Somut olayda mahkemece, ön inceleme duruşması yapılmadan dosya üzerinden davanın esası hakkında karar verilmiştir. Dava şartları ve ilk itirazlar hakkında ön incelemede gerekmemesi halinde duruşma açılmaksızın dosya üzerinden karar verilmesi mümkün ise de dosya üzerinden davanın esası hakkında hüküm kurulması usûl ve kanuna aykırıdır." şeklindedir.
Mahkemece, bozma kararına uyulduktan sonra, duruşma açılarak yapılan yargılama sonucu davanın reddine karar verilmiş, hüküm davacılar vekili tarafından temyiz edilmiştir.
Dava çekişmeli taşınmazın 2/B niteliğiyle orman sınırları dışına çıkarılan yerlerden olduğunun ve zilyetinin 6292 sayılı Kanun kapsamında hak sahibi bulunduğunun tespiti istemine yöneliktir.

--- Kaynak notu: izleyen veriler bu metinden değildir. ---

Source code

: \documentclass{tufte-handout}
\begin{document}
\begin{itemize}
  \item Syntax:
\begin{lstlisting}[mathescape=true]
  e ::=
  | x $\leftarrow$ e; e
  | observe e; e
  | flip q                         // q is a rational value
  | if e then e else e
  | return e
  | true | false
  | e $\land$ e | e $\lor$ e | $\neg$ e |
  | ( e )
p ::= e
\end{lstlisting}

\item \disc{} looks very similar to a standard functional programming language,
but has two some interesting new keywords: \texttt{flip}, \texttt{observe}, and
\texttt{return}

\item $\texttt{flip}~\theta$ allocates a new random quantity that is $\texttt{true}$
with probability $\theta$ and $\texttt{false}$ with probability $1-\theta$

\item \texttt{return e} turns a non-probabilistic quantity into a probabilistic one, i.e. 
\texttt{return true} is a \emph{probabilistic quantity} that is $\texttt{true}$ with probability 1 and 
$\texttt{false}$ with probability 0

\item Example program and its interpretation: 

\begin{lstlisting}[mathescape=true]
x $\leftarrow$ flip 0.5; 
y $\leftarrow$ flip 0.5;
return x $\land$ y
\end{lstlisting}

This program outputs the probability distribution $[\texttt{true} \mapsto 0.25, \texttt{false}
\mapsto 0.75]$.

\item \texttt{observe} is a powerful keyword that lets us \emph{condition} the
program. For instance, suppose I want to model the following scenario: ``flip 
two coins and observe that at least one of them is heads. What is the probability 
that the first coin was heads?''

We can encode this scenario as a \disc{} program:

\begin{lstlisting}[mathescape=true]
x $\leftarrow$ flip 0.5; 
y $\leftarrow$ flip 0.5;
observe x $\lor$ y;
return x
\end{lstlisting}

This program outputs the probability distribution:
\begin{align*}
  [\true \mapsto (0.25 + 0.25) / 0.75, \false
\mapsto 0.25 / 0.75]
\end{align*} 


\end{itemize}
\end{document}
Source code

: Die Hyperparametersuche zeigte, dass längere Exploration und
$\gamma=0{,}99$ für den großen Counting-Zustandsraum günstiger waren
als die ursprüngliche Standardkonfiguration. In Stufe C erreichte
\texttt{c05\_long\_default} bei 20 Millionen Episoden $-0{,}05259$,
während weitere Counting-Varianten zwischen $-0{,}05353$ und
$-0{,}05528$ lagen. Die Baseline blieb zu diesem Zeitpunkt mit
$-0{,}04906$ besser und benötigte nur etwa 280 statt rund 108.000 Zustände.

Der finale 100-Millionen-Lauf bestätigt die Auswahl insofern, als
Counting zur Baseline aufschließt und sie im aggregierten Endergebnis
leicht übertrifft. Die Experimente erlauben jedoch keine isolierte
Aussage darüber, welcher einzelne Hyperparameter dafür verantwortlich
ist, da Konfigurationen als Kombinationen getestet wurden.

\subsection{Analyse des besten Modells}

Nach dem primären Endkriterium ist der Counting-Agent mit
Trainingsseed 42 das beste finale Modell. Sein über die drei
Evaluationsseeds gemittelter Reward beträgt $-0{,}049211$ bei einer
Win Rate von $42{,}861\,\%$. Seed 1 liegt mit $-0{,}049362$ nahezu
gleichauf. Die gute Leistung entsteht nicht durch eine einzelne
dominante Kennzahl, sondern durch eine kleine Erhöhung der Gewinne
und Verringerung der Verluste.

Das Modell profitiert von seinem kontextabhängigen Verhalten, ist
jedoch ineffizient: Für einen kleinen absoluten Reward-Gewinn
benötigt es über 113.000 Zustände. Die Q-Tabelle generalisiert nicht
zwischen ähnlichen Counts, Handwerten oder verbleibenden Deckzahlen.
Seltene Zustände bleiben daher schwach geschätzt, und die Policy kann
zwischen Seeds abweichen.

Dosyadaki bilgi ve belgelere göre; çekişmeli 3292 parsel sayılı taşınmazın geldisi olan 3108 parselin 08/01/2001 tarihinde hükmen tarla niteliğiyle Hazine adına tescil edildiği, daha sonra bir kısmının satışı yapılmak üzere ifraz işlemine tabi tutularak 3290 ila 3293 parsellerin oluştuğu, kadastro müdürlüğünün 14/04/2013 gün ve 379 sayılı yazsına göre; 3292 parselin sınırındaki dava dışı (A) harfi ile işaretli 1675 m² bölümü yününden P.I poligon numarası ile 2/B çalışması yapıldığı, 3292 parselde ise herhangi bir 2/B çalışması yapılmadığı, davacı tarafın 6292 sayılı kanuna göre idareye yaptığı başvurunun “taşınmazın orman sınırı dışına çıkarılacak yerlerden olmadığı” gerekçesiyle reddedildiği, yargı kararıyla idarenin 2/B işlemi yapmaya zorlanamayacağı gözönünde bulundurularak yazılı şekilde karar verilmesinde isabetsizlik bulunmadığına göre davacılar vekilinin temyiz itirazlarının reddi ile hükmün ONANMASINA, Yargıtaydaki duruşma tarihinde yürürlükte bulunan Avukatlık Asgari Ücret Tarifesine göre takdir edilen 1630,00.-TL vekalet ücretinin davacılardan alınarak kendisini vekil ile temsil ettiren davalı Hazineye verilmesine, aşağıda yazılı onama harcının davacılara yükletilmesine 20/02/2018 günü oybirliği ile karar verildi.